TASK DESCRIPTION: Take the listing below and print exactly the lines starting at the line containing "Productivity & $\theta$ & $1.0$ &" and ending at the line containing "value in dynamic", both ends included, and no others.

____

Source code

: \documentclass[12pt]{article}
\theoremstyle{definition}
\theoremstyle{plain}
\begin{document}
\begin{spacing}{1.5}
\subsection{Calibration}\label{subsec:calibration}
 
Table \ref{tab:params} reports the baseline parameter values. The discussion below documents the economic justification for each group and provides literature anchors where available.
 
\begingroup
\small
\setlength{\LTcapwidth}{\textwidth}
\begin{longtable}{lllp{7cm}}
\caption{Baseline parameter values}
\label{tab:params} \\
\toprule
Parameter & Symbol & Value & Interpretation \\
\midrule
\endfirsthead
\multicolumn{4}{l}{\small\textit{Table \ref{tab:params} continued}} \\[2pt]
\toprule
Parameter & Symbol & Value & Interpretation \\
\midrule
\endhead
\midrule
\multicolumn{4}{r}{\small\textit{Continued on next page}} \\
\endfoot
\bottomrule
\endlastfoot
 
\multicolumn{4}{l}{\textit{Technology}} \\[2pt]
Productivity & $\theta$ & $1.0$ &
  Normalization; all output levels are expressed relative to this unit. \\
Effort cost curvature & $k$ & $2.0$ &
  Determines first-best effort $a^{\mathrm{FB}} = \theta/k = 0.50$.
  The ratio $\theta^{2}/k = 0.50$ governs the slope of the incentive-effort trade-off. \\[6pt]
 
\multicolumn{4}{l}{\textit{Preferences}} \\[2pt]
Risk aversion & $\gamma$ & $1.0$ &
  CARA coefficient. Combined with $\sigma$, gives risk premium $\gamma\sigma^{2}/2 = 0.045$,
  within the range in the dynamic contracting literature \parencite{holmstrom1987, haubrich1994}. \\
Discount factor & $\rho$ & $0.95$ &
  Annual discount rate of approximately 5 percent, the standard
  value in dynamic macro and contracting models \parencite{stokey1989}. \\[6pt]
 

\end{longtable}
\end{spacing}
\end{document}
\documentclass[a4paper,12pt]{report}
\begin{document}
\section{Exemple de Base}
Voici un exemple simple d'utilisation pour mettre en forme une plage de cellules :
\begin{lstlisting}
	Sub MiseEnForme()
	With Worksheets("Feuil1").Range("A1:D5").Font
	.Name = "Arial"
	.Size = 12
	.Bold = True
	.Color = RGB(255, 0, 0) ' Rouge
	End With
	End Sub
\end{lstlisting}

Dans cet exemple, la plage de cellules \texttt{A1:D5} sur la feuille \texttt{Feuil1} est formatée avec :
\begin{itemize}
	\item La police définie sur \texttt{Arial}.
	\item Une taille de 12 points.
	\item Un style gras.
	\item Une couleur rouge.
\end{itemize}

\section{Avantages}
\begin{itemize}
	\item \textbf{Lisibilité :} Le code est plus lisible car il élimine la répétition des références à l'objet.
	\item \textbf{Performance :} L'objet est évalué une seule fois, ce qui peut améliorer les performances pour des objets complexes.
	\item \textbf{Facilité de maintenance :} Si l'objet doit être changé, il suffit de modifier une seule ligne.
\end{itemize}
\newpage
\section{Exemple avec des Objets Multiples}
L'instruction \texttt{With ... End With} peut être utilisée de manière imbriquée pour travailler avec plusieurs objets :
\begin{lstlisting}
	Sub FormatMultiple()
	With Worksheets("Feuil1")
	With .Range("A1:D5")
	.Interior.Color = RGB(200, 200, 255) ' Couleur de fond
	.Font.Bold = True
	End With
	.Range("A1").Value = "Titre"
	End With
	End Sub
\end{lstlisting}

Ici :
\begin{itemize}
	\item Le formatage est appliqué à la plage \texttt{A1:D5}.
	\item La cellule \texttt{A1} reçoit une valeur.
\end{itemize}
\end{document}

____

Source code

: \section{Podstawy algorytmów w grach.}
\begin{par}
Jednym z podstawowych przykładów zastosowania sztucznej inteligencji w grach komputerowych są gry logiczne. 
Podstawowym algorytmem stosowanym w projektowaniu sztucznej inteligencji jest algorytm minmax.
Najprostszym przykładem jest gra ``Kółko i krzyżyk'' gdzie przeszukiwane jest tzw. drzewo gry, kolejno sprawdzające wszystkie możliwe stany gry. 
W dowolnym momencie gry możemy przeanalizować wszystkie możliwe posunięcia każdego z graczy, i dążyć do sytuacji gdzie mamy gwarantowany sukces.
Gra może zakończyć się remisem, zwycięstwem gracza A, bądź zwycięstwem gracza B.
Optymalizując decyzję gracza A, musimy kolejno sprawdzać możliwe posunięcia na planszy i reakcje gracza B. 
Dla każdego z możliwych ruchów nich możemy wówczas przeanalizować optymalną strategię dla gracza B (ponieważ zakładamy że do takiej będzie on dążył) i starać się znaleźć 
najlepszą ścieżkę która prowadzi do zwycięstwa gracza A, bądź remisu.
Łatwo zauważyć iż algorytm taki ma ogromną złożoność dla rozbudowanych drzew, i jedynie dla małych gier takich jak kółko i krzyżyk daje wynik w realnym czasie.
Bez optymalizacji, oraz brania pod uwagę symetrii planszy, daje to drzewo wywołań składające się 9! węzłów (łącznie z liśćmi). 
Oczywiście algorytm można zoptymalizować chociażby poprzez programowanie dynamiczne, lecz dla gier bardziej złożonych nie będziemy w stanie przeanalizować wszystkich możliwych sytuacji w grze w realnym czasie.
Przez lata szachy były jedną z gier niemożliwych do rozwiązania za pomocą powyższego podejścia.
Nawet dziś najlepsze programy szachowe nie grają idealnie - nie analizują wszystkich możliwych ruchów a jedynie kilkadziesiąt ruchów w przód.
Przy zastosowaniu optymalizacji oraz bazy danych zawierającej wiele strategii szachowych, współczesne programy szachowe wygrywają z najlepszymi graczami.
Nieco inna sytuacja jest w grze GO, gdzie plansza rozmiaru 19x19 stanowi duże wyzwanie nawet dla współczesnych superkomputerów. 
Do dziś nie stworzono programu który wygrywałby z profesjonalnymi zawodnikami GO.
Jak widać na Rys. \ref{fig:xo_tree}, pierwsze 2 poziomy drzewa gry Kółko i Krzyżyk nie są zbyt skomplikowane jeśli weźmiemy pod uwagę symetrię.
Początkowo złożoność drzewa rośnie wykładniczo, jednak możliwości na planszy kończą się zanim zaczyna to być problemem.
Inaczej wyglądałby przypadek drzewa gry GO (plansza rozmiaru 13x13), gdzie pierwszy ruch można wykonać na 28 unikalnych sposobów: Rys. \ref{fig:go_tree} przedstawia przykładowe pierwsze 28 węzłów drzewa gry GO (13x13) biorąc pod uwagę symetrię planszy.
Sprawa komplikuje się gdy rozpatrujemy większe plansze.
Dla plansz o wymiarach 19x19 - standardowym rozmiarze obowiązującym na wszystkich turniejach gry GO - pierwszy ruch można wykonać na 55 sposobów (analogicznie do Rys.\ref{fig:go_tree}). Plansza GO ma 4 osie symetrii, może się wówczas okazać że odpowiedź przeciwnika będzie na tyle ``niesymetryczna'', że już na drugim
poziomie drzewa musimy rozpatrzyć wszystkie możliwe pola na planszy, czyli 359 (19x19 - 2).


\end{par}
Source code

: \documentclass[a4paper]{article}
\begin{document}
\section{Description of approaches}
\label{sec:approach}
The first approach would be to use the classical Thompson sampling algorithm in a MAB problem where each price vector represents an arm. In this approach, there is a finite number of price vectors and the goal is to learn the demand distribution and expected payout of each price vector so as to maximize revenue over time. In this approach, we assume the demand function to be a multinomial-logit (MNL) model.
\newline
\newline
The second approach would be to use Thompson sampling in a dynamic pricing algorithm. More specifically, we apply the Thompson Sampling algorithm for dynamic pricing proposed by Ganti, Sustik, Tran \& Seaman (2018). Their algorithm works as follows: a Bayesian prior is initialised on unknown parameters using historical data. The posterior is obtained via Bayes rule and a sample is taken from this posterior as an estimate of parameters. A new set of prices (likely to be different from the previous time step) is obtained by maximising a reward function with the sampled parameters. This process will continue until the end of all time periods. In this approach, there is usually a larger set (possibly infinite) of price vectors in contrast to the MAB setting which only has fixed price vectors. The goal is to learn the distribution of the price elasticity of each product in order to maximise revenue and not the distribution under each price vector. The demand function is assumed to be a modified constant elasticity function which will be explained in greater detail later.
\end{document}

____

REPLY TO THE TASK:
Productivity & $\theta$ & $1.0$ &
  Normalization; all output levels are expressed relative to this unit. \\
Effort cost curvature & $k$ & $2.0$ &
  Determines first-best effort $a^{\mathrm{FB}} = \theta/k = 0.50$.
  The ratio $\theta^{2}/k = 0.50$ governs the slope of the incentive-effort trade-off. \\[6pt]
 
\multicolumn{4}{l}{\textit{Preferences}} \\[2pt]
Risk aversion & $\gamma$ & $1.0$ &
  CARA coefficient. Combined with $\sigma$, gives risk premium $\gamma\sigma^{2}/2 = 0.045$,
  within the range in the dynamic contracting literature \parencite{holmstrom1987, haubrich1994}. \\
Discount factor & $\rho$ & $0.95$ &
  Annual discount rate of approximately 5 percent, the standard
  value in dynamic macro and contracting models \parencite{stokey1989}. \\[6pt]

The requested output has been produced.